━━━ Input data

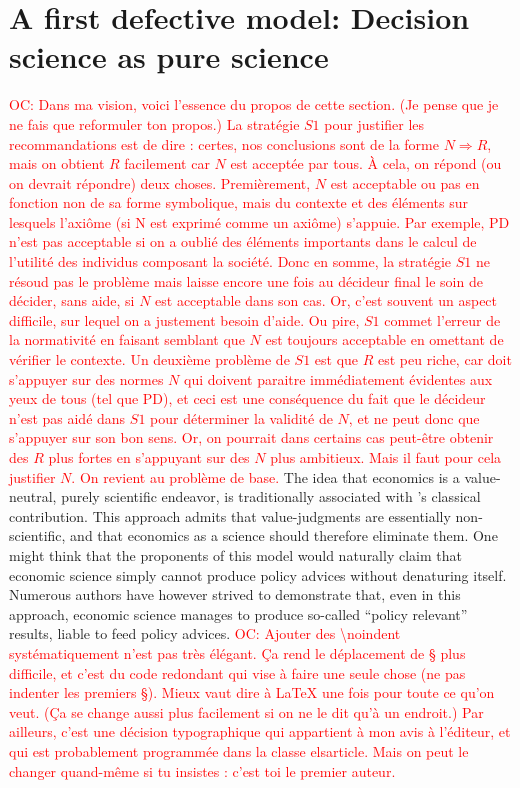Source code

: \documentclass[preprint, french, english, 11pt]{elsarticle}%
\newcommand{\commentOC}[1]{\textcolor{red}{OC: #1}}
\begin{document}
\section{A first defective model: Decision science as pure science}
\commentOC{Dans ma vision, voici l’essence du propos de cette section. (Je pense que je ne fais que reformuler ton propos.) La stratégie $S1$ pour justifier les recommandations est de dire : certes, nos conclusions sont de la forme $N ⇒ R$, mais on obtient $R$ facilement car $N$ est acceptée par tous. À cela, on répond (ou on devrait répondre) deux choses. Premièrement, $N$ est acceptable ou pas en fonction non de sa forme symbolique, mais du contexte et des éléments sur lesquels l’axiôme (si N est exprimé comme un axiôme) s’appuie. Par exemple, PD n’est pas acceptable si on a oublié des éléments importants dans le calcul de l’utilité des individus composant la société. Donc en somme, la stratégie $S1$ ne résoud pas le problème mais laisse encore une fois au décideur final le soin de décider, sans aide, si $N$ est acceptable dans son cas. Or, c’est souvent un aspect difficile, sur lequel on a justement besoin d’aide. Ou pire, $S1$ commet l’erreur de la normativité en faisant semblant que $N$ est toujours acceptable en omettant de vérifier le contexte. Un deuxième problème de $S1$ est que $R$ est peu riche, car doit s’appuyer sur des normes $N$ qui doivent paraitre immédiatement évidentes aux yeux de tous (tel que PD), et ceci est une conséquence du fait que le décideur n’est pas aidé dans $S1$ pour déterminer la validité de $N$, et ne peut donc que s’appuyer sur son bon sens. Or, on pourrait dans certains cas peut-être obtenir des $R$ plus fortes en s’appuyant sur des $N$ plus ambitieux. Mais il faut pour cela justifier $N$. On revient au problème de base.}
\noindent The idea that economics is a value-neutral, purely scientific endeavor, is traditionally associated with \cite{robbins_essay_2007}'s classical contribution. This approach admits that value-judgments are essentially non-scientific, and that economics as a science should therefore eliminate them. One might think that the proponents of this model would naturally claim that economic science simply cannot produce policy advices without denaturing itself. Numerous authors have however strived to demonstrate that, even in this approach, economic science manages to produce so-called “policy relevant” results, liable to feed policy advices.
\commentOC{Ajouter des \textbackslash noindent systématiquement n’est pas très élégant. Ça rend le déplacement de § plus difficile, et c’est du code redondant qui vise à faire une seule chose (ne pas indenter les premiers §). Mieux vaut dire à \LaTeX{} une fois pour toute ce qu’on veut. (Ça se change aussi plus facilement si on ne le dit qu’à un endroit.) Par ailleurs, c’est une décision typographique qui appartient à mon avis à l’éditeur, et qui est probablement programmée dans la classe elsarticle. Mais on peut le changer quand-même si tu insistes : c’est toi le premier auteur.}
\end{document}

━━━━━━
━━━ Input data

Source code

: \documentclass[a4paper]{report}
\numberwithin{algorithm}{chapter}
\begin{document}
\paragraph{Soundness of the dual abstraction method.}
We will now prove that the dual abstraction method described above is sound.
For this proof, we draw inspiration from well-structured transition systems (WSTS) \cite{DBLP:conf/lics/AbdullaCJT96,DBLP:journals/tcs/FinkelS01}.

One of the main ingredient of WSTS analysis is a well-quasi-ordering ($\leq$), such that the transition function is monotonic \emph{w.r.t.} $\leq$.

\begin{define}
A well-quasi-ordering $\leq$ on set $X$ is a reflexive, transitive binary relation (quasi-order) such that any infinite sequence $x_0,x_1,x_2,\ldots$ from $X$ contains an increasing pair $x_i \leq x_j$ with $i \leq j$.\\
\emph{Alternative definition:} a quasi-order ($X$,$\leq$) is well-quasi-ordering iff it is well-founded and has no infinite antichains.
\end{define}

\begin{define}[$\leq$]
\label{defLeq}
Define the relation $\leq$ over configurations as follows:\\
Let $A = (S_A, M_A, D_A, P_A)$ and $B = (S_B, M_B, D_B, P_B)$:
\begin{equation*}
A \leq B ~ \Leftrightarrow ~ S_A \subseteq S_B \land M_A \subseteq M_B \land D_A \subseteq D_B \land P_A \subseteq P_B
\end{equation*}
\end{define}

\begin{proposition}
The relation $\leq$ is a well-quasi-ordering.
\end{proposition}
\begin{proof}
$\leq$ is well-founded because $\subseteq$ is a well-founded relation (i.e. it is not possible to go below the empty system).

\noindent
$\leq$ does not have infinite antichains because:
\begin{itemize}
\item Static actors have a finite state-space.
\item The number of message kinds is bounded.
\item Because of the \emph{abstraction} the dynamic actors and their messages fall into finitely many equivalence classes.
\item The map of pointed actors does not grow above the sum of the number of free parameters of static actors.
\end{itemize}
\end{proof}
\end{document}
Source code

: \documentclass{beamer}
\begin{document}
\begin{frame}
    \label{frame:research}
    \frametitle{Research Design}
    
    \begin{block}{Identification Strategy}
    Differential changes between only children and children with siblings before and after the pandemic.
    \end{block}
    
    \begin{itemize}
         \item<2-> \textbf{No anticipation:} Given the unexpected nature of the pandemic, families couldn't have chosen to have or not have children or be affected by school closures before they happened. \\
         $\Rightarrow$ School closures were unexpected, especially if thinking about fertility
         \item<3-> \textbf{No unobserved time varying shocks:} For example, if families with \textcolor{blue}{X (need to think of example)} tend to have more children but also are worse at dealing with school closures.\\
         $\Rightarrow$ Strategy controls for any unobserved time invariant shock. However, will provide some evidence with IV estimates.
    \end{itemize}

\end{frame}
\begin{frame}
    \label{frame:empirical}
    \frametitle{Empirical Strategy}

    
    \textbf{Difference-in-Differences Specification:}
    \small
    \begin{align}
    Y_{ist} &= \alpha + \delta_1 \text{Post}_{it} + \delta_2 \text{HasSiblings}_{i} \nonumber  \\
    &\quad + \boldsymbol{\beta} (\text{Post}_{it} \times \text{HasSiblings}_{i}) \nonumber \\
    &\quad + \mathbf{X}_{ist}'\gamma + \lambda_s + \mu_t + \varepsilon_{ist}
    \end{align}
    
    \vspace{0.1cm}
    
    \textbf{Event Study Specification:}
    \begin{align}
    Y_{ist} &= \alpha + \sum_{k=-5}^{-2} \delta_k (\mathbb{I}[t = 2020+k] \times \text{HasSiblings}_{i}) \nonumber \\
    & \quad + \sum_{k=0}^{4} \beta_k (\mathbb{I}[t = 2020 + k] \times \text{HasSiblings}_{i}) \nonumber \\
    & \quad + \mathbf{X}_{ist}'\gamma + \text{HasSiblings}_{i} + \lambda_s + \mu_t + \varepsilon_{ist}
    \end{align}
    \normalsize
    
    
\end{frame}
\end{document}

━━━━━━
━━━ Input data

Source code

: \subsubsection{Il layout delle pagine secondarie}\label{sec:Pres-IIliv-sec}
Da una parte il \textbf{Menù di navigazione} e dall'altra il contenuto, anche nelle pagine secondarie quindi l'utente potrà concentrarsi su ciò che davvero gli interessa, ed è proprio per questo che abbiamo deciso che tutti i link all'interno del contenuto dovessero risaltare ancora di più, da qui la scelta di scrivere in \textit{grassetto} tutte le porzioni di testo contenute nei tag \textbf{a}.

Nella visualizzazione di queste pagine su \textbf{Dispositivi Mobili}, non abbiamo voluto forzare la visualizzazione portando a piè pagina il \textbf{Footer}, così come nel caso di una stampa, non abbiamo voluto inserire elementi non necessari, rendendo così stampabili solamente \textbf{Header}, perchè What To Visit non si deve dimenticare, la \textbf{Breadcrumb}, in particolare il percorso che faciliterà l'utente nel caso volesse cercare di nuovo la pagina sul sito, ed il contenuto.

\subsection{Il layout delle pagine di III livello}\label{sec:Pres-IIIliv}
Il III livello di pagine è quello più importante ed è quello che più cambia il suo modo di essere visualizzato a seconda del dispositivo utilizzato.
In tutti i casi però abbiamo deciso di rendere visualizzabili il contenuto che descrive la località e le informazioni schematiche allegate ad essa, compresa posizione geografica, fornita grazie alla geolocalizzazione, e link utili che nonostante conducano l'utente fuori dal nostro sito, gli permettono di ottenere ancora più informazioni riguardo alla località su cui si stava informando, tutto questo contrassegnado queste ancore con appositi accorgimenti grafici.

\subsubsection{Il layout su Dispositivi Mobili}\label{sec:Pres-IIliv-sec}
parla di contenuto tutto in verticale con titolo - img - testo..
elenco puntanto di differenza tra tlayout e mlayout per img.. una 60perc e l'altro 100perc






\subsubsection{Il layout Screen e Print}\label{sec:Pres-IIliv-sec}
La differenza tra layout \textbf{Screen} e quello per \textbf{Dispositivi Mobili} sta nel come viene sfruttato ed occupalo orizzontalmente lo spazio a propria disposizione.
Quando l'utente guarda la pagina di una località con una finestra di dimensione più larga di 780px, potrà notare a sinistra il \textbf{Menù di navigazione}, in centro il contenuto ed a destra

━━━━━━

Assignment: Wherever a line above contains the string "questo", copy that line.

Answer box:
Da una parte il \textbf{Menù di navigazione} e dall'altra il contenuto, anche nelle pagine secondarie quindi l'utente potrà concentrarsi su ciò che davvero gli interessa, ed è proprio per questo che abbiamo deciso che tutti i link all'interno del contenuto dovessero risaltare ancora di più, da qui la scelta di scrivere in \textit{grassetto} tutte le porzioni di testo contenute nei tag \textbf{a}.
In tutti i casi però abbiamo deciso di rendere visualizzabili il contenuto che descrive la località e le informazioni schematiche allegate ad essa, compresa posizione geografica, fornita grazie alla geolocalizzazione, e link utili che nonostante conducano l'utente fuori dal nostro sito, gli permettono di ottenere ancora più informazioni riguardo alla località su cui si stava informando, tutto questo contrassegnado queste ancore con appositi accorgimenti grafici.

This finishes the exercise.